When the word "install" shows up in a line of the data below, copy that whole line.

━━━ Material provided

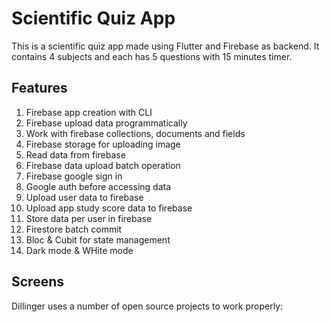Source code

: # Scientific Quiz App
This is a scientific quiz app made using Flutter and Firebase as backend.
It contains 4 subjects and each has 5 questions with 15 minutes timer.

## Features

1. Firebase app creation with CLI
2. Firebase upload data programmatically
3. Work with firebase collections, documents and fields
4. Firebase storage for uploading image
5. Read data from firebase
6. Firebase data upload batch operation
7. Firebase google sign in
8. Google auth before accessing data
9. Upload user data to firebase
10. Upload app study score data to firebase
11. Store data per user in firebase
12. Firestore batch commit
13. Bloc & Cubit for state management
14. Dark mode & WHite mode


## Screens

Dillinger uses a number of open source projects to work properly:

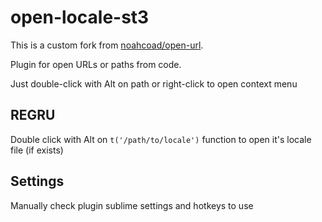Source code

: # open-locale-st3

This is a custom fork from [noahcoad/open-url](https://github.com/noahcoad/open-url/tree/st3).

Plugin for open URLs or paths from code.

Just double-click with Alt on path or right-click to open context menu

## REGRU

Double click with Alt on `t('/path/to/locale')` function to open it's locale file (if exists)

## Settings

Manually check plugin sublime settings and hotkeys to use
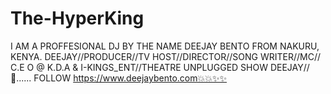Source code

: # The-HyperKing
I AM A PROFFESIONAL DJ BY THE NAME DEEJAY BENTO FROM NAKURU, KENYA.  DEEJAY//PRODUCER//TV HOST//DIRECTOR//SONG WRITER//MC// C.E O @ K.D.A &amp; I-KINGS_ENT//THEATRE UNPLUGGED SHOW DEEJAY//💫...... FOLLOW https://www.deejaybento.com💥💥✨✨
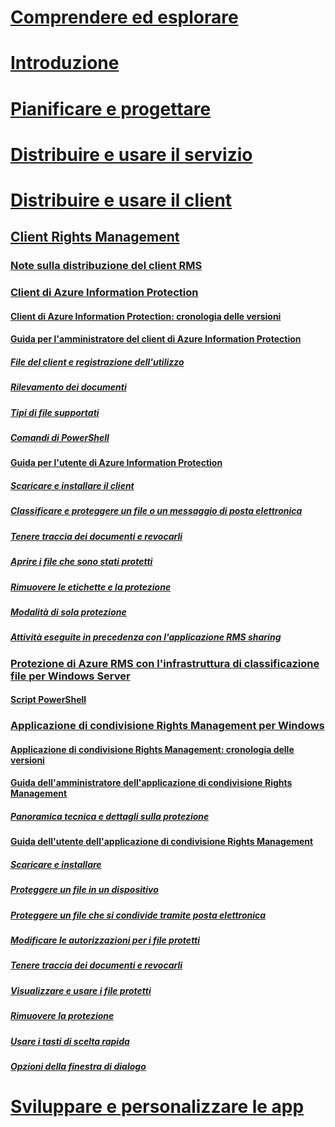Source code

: # [Comprendere ed esplorare](/information-protection/understand-explore/what-is-information-protection)
# [Introduzione](/information-protection/get-started/requirements-azure-rms)
# [Pianificare e progettare](/information-protection/plan-design/deployment-roadmap)
# [Distribuire e usare il servizio](/information-protection/deploy-use/activate-service)
# [Distribuire e usare il client](use-client.md)
## [Client Rights Management](use-client.md)
### [Note sulla distribuzione del client RMS](client-deployment-notes.md)
### [Client di Azure Information Protection](aip-client.md)
#### [Client di Azure Information Protection: cronologia delle versioni](client-version-release-history.md)
#### [Guida per l'amministratore del client di Azure Information Protection](client-admin-guide.md)
##### [File del client e registrazione dell'utilizzo](client-admin-guide-files-and-logging.md)
##### [Rilevamento dei documenti](client-admin-guide-document-tracking.md)
##### [Tipi di file supportati](client-admin-guide-file-types.md)
##### [Comandi di PowerShell](client-admin-guide-powershell.md)
#### [Guida per l'utente di Azure Information Protection](client-user-guide.md)
##### [Scaricare e installare il client](install-client-app.md)
##### [Classificare e proteggere un file o un messaggio di posta elettronica](client-classify-protect.md)
##### [Tenere traccia dei documenti e revocarli](client-track-revoke.md)
##### [Aprire i file che sono stati protetti](client-view-use-files.md)
##### [Rimuovere le etichette e la protezione](client-remove-label-protection.md)
##### [Modalità di sola protezione](client-protection-only-mode.md)
##### [Attività eseguite in precedenza con l'applicazione RMS sharing](upgrade-client-app.md)
### [Protezione di Azure RMS con l'infrastruttura di classificazione file per Windows Server](configure-fci.md)
#### [Script PowerShell](fci-script.md)
### [Applicazione di condivisione Rights Management per Windows](sharing-app-windows.md)
#### [Applicazione di condivisione Rights Management: cronologia delle versioni](sharing-app-version-release-history.md)
#### [Guida dell'amministratore dell'applicazione di condivisione Rights Management](sharing-app-admin-guide.md)
##### [Panoramica tecnica e dettagli sulla protezione](sharing-app-admin-guide-technical.md)
#### [Guida dell'utente dell'applicazione di condivisione Rights Management](sharing-app-user-guide.md)
##### [Scaricare e installare](install-sharing-app.md)
##### [Proteggere un file in un dispositivo](sharing-app-protect-in-place.md)
##### [Proteggere un file che si condivide tramite posta elettronica](sharing-app-protect-by-email.md)
##### [Modificare le autorizzazioni per i file protetti](sharing-app-reprotect-files.md)
##### [Tenere traccia dei documenti e revocarli](sharing-app-track-revoke.md)
##### [Visualizzare e usare i file protetti](sharing-app-view-use-files.md)
##### [Rimuovere la protezione](sharing-app-remove-protection.md)
##### [Usare i tasti di scelta rapida](sharing-app-keyboard-shortcuts.md)
##### [Opzioni della finestra di dialogo](sharing-app-dialog-box.md)
# [Sviluppare e personalizzare le app](/information-protection/develop/developers-guide)


<!--HONumber=Feb17_HO2-->


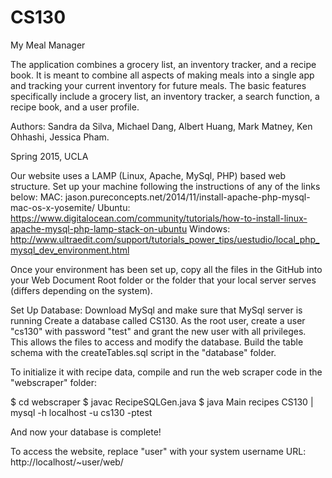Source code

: # CS130
My Meal Manager

The application combines a grocery list, an inventory tracker, and a recipe book. It is meant to combine all aspects of making meals into a single app and tracking your current inventory for future meals. The basic features specifically include a grocery list, an inventory tracker, a search function, a recipe book, and a user profile.

Authors:
  Sandra da Silva, 
  Michael Dang, 
  Albert Huang, 
  Mark Matney, 
  Ken Ohhashi, 
  Jessica Pham. 

Spring 2015, UCLA

Our website uses a LAMP (Linux, Apache, MySql, PHP) based web structure. Set up your machine following the instructions of any of the links below:
MAC: jason.pureconcepts.net/2014/11/install-apache-php-mysql-mac-os-x-yosemite/
Ubuntu: https://www.digitalocean.com/community/tutorials/how-to-install-linux-apache-mysql-php-lamp-stack-on-ubuntu
Windows: http://www.ultraedit.com/support/tutorials_power_tips/uestudio/local_php_mysql_dev_environment.html

Once your environment has been set up, copy all the files in the GitHub into your Web Document Root folder or the folder that your local server serves (differs depending on the system).

Set Up Database:
Download MySql and make sure that MySql server is running
Create a database called CS130.
As the root user, create a user "cs130" with password "test" and grant the new user with all privileges. This allows the files to access and modify the database.
Build the table schema with the createTables.sql script in the "database" folder.

To initialize it with recipe data, compile and run the web scraper code in the "webscraper" folder:

$ cd webscraper
$ javac RecipeSQLGen.java
$ java Main recipes CS130 | mysql -h localhost -u cs130 -ptest

And now your database is complete!



To access the website, replace "user" with your system username
URL: http://localhost/~user/web/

━━━━━━

◆ **Answer**
##### [Scaricare e installare il client](install-client-app.md)
##### [Scaricare e installare](install-sharing-app.md)
MAC: jason.pureconcepts.net/2014/11/install-apache-php-mysql-mac-os-x-yosemite/
Ubuntu: https://www.digitalocean.com/community/tutorials/how-to-install-linux-apache-mysql-php-lamp-stack-on-ubuntu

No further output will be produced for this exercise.